Serving the scholastic field hockey and lacrosse community since 1998

Dec. 20, 2018 — When numbers and money don’t make sense

In men’s field hockey, the roster of World Cup and Olympic winners have been the same seven-nation hegemony since 1971.

That is, until Rio 2016 and Bhubaneswar 2018.

After Argentina’s debut on top of the medal stand two years ago as the de facto host team, a new World Cup champion was crowned over the weekend. Belgium, a nation of 11 million, about the size of Ohio, beat Holland 3-2 in a penalty shootout after a goalless draw.

Seven years ago, Belgium’s men’s team was ranked 12th in the FIH World Rankings, which pretty much left them out of consideration for the Champions Trophy or a favorable seed for a major tournament.

But, according to, a “carefully planned out youth development program” through the Belgian Hockey Association, started bolstering the fortunes of the junior national team, which eventually got the senior national team going. Indeed, just two years ago, Belgium took second place to Argentina in the Olympic final.

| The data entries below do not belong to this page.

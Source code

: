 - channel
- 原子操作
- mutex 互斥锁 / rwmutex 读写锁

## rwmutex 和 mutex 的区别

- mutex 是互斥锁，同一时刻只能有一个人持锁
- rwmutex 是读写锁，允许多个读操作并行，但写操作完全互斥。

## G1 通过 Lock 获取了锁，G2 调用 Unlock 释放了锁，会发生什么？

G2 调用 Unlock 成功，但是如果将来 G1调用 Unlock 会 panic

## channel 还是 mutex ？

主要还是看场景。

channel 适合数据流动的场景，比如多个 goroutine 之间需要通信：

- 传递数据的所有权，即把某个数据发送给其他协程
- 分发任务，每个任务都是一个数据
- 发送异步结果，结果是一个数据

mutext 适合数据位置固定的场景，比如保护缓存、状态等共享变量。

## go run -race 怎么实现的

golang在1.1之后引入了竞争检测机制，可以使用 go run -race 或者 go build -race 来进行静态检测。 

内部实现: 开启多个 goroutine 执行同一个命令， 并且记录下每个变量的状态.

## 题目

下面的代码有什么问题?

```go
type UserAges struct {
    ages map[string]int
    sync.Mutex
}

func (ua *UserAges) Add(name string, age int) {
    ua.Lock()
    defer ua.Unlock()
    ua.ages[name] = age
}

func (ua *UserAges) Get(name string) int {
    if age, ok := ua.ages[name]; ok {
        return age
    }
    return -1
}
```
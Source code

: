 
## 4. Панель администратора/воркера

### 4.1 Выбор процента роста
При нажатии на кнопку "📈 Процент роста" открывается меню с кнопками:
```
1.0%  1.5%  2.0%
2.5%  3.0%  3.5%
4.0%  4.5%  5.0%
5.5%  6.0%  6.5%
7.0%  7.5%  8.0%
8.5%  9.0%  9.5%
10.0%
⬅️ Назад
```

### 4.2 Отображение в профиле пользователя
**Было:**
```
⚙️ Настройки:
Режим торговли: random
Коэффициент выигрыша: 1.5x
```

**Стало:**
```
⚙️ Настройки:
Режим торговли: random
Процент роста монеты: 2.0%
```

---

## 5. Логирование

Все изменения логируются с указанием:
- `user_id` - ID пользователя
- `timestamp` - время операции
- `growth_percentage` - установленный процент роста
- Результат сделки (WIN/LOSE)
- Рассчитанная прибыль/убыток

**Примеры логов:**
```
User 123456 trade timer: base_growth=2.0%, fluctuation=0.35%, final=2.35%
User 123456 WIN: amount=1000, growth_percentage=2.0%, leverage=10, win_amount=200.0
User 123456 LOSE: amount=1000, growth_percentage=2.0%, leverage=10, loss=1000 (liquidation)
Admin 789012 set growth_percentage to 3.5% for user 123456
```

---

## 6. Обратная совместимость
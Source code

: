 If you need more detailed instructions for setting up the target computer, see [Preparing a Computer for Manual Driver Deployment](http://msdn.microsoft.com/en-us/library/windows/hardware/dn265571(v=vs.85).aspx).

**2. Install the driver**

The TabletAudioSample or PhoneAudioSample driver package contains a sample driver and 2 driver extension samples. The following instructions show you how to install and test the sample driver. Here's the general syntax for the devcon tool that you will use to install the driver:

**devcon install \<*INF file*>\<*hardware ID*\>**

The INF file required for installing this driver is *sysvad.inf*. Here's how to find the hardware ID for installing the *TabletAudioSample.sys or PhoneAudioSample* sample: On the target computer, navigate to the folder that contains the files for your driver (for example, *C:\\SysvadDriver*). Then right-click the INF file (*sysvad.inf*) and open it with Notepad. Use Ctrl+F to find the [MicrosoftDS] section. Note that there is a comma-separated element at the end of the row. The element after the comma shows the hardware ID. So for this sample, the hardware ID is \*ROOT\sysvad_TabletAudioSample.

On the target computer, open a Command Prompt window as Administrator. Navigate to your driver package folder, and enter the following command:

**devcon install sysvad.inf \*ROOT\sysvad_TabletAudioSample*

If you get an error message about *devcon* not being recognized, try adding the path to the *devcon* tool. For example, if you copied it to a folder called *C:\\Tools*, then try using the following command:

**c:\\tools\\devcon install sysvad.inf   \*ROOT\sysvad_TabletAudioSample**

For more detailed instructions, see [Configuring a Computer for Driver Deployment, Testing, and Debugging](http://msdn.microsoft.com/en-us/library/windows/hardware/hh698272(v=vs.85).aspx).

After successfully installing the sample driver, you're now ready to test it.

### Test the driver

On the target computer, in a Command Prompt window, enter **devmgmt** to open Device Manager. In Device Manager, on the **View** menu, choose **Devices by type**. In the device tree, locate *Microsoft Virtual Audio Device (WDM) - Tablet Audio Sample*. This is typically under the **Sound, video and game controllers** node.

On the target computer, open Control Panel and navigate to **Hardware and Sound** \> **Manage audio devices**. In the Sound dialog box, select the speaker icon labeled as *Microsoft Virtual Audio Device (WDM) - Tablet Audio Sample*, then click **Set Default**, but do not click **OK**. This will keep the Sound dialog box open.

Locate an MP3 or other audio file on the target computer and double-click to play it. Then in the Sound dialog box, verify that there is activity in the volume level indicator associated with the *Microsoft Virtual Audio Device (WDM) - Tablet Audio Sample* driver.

This time around, in the knockout phase of the competition, the Reds were dominant, beating Pakistan 5-0 and England 6-0 on the way to the Grand Final.

The foe in that final were Belgium’s northern neighbors. With both teams playing lockdown defense in regulation, it took six rounds of the breakaway drill in order for the Red Lions to win, and thereby vault into the No. 1 slot in the FIH World Rankings.

Let’s focus you in on this again. Belgium is the size of Ohio, yet they were able to target their resources and players towards winning efforts at two consecutive world tournaments and become the best nation on earth in the sport on the men’s side.

I think it’s high time for those in charge of the sport in other nations, especially those with advantages in population, resources, and especially coaching know-how, to learn from the Belgium Hockey Association.